RECORDS FOR PROCESSING>
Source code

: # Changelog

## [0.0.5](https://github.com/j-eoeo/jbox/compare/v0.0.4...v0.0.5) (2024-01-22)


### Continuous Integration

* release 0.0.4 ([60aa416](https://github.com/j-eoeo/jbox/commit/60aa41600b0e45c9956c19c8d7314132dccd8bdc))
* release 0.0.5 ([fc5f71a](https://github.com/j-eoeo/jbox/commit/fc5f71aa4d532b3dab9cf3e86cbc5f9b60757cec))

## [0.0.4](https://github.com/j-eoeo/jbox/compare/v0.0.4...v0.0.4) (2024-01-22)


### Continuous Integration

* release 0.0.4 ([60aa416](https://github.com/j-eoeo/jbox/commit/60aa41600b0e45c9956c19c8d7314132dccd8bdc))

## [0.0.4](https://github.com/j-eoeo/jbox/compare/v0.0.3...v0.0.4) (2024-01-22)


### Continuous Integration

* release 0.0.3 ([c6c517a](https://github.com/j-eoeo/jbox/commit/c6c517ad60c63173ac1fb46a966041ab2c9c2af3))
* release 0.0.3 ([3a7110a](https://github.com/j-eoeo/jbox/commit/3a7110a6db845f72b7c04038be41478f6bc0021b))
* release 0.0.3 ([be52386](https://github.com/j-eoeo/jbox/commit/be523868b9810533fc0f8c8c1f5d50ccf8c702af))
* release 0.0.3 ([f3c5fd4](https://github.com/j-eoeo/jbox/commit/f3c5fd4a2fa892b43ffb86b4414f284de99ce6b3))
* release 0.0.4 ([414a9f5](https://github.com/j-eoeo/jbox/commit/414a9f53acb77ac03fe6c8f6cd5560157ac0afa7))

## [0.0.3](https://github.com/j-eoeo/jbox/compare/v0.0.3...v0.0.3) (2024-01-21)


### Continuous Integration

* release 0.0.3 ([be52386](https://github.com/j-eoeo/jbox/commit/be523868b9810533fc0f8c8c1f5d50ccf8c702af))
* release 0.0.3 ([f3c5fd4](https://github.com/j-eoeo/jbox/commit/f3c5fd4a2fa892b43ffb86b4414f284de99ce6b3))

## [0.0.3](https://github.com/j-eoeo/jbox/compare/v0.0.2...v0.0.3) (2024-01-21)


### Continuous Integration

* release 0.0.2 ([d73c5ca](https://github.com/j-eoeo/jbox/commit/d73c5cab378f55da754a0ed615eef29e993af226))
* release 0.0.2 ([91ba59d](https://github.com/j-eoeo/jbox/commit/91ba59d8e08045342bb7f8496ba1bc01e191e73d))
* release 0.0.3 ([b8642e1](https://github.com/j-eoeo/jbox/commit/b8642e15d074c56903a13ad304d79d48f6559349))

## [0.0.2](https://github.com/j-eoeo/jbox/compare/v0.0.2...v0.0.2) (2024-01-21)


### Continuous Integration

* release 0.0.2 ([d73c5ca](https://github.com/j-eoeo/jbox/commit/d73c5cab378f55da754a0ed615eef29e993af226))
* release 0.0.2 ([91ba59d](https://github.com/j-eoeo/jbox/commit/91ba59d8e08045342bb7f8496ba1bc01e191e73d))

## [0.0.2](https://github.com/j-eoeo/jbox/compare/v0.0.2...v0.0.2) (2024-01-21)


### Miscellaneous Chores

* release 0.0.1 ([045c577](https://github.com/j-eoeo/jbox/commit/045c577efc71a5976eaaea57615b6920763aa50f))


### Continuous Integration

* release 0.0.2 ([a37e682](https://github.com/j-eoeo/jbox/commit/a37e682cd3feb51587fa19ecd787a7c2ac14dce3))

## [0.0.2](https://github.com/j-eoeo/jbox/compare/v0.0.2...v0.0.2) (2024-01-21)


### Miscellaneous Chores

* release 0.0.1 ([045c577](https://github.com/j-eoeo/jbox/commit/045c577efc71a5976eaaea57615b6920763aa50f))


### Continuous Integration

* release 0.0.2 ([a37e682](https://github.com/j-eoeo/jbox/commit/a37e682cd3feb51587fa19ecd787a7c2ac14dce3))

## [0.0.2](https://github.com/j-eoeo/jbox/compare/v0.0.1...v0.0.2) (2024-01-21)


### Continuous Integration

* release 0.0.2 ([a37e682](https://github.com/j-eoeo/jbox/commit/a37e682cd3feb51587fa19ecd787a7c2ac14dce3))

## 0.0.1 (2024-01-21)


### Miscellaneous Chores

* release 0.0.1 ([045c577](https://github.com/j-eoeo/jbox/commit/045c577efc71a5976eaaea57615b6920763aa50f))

TASK OBJECTIVE> Search the listing above for "compare" and copy every line that holds it.

OUTPUT FOR THIS TASK>
## [0.0.5](https://github.com/j-eoeo/jbox/compare/v0.0.4...v0.0.5) (2024-01-22)
## [0.0.4](https://github.com/j-eoeo/jbox/compare/v0.0.4...v0.0.4) (2024-01-22)
## [0.0.4](https://github.com/j-eoeo/jbox/compare/v0.0.3...v0.0.4) (2024-01-22)
## [0.0.3](https://github.com/j-eoeo/jbox/compare/v0.0.3...v0.0.3) (2024-01-21)
## [0.0.3](https://github.com/j-eoeo/jbox/compare/v0.0.2...v0.0.3) (2024-01-21)
## [0.0.2](https://github.com/j-eoeo/jbox/compare/v0.0.2...v0.0.2) (2024-01-21)
## [0.0.2](https://github.com/j-eoeo/jbox/compare/v0.0.2...v0.0.2) (2024-01-21)
## [0.0.2](https://github.com/j-eoeo/jbox/compare/v0.0.2...v0.0.2) (2024-01-21)
## [0.0.2](https://github.com/j-eoeo/jbox/compare/v0.0.1...v0.0.2) (2024-01-21)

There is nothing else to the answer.